Your objective: Nothing other than an exact copy of the records should be returned.

Stored data entries:
---

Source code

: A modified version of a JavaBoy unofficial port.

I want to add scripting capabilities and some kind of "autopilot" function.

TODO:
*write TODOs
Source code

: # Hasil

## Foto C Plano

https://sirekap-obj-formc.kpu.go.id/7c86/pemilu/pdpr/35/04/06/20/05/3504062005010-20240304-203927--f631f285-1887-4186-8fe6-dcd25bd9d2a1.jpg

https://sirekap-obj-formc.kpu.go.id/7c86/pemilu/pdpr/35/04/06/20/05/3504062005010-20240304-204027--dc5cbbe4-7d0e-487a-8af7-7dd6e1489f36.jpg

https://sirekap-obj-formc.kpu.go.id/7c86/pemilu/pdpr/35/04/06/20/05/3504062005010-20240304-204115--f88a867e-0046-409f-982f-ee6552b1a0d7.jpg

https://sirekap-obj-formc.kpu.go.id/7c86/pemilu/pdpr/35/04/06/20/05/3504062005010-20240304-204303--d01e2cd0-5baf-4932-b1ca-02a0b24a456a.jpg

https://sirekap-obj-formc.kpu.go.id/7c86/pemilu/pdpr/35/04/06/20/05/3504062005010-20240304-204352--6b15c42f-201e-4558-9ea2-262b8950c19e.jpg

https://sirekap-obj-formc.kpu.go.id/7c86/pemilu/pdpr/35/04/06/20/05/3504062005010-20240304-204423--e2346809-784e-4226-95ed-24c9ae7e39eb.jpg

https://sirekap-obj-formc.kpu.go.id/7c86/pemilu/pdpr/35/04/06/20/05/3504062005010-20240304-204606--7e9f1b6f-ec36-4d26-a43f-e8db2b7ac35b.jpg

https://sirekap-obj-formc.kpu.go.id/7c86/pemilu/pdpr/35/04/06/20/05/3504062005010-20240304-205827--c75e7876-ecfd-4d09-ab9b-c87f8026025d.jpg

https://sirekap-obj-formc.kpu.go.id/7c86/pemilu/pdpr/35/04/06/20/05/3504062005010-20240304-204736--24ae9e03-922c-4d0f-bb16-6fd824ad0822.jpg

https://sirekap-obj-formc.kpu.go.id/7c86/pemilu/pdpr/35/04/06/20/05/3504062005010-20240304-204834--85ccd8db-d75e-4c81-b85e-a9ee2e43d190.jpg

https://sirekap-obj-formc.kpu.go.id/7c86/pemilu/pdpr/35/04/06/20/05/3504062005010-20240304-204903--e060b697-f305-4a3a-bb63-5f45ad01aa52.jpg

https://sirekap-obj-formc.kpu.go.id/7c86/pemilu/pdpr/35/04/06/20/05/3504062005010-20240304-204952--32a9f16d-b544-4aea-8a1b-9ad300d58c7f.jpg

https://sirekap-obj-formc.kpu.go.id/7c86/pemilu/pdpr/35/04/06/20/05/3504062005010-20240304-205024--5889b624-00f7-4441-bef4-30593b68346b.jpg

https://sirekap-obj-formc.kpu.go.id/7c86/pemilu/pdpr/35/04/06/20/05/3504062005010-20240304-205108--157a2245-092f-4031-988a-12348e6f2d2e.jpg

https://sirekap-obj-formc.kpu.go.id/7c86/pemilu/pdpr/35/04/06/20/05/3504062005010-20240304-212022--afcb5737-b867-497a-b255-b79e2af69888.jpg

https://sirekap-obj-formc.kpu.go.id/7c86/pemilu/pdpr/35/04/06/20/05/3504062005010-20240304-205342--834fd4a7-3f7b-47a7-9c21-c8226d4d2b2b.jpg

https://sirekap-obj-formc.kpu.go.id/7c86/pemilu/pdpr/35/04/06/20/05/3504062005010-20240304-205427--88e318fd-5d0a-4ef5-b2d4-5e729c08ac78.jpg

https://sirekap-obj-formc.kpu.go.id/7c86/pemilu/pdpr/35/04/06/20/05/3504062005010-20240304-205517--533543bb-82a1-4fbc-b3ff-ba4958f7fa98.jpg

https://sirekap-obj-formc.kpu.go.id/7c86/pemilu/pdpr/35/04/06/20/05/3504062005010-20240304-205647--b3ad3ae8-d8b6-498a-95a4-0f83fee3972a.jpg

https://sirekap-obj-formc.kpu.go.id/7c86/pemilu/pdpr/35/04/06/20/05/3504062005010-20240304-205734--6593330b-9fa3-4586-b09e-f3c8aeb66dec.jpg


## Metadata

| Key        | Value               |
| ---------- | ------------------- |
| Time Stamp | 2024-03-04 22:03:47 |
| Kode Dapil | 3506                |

---

Exercise result:
Source code

: A modified version of a JavaBoy unofficial port.

I want to add scripting capabilities and some kind of "autopilot" function.

TODO:
*write TODOs
Source code

: # Hasil

## Foto C Plano

https://sirekap-obj-formc.kpu.go.id/7c86/pemilu/pdpr/35/04/06/20/05/3504062005010-20240304-203927--f631f285-1887-4186-8fe6-dcd25bd9d2a1.jpg

https://sirekap-obj-formc.kpu.go.id/7c86/pemilu/pdpr/35/04/06/20/05/3504062005010-20240304-204027--dc5cbbe4-7d0e-487a-8af7-7dd6e1489f36.jpg

https://sirekap-obj-formc.kpu.go.id/7c86/pemilu/pdpr/35/04/06/20/05/3504062005010-20240304-204115--f88a867e-0046-409f-982f-ee6552b1a0d7.jpg

https://sirekap-obj-formc.kpu.go.id/7c86/pemilu/pdpr/35/04/06/20/05/3504062005010-20240304-204303--d01e2cd0-5baf-4932-b1ca-02a0b24a456a.jpg

https://sirekap-obj-formc.kpu.go.id/7c86/pemilu/pdpr/35/04/06/20/05/3504062005010-20240304-204352--6b15c42f-201e-4558-9ea2-262b8950c19e.jpg

https://sirekap-obj-formc.kpu.go.id/7c86/pemilu/pdpr/35/04/06/20/05/3504062005010-20240304-204423--e2346809-784e-4226-95ed-24c9ae7e39eb.jpg

https://sirekap-obj-formc.kpu.go.id/7c86/pemilu/pdpr/35/04/06/20/05/3504062005010-20240304-204606--7e9f1b6f-ec36-4d26-a43f-e8db2b7ac35b.jpg

https://sirekap-obj-formc.kpu.go.id/7c86/pemilu/pdpr/35/04/06/20/05/3504062005010-20240304-205827--c75e7876-ecfd-4d09-ab9b-c87f8026025d.jpg

https://sirekap-obj-formc.kpu.go.id/7c86/pemilu/pdpr/35/04/06/20/05/3504062005010-20240304-204736--24ae9e03-922c-4d0f-bb16-6fd824ad0822.jpg

https://sirekap-obj-formc.kpu.go.id/7c86/pemilu/pdpr/35/04/06/20/05/3504062005010-20240304-204834--85ccd8db-d75e-4c81-b85e-a9ee2e43d190.jpg

https://sirekap-obj-formc.kpu.go.id/7c86/pemilu/pdpr/35/04/06/20/05/3504062005010-20240304-204903--e060b697-f305-4a3a-bb63-5f45ad01aa52.jpg

https://sirekap-obj-formc.kpu.go.id/7c86/pemilu/pdpr/35/04/06/20/05/3504062005010-20240304-204952--32a9f16d-b544-4aea-8a1b-9ad300d58c7f.jpg

https://sirekap-obj-formc.kpu.go.id/7c86/pemilu/pdpr/35/04/06/20/05/3504062005010-20240304-205024--5889b624-00f7-4441-bef4-30593b68346b.jpg

https://sirekap-obj-formc.kpu.go.id/7c86/pemilu/pdpr/35/04/06/20/05/3504062005010-20240304-205108--157a2245-092f-4031-988a-12348e6f2d2e.jpg

https://sirekap-obj-formc.kpu.go.id/7c86/pemilu/pdpr/35/04/06/20/05/3504062005010-20240304-212022--afcb5737-b867-497a-b255-b79e2af69888.jpg

https://sirekap-obj-formc.kpu.go.id/7c86/pemilu/pdpr/35/04/06/20/05/3504062005010-20240304-205342--834fd4a7-3f7b-47a7-9c21-c8226d4d2b2b.jpg

https://sirekap-obj-formc.kpu.go.id/7c86/pemilu/pdpr/35/04/06/20/05/3504062005010-20240304-205427--88e318fd-5d0a-4ef5-b2d4-5e729c08ac78.jpg

https://sirekap-obj-formc.kpu.go.id/7c86/pemilu/pdpr/35/04/06/20/05/3504062005010-20240304-205517--533543bb-82a1-4fbc-b3ff-ba4958f7fa98.jpg

https://sirekap-obj-formc.kpu.go.id/7c86/pemilu/pdpr/35/04/06/20/05/3504062005010-20240304-205647--b3ad3ae8-d8b6-498a-95a4-0f83fee3972a.jpg

https://sirekap-obj-formc.kpu.go.id/7c86/pemilu/pdpr/35/04/06/20/05/3504062005010-20240304-205734--6593330b-9fa3-4586-b09e-f3c8aeb66dec.jpg


## Metadata

| Key        | Value               |
| ---------- | ------------------- |
| Time Stamp | 2024-03-04 22:03:47 |
| Kode Dapil | 3506                |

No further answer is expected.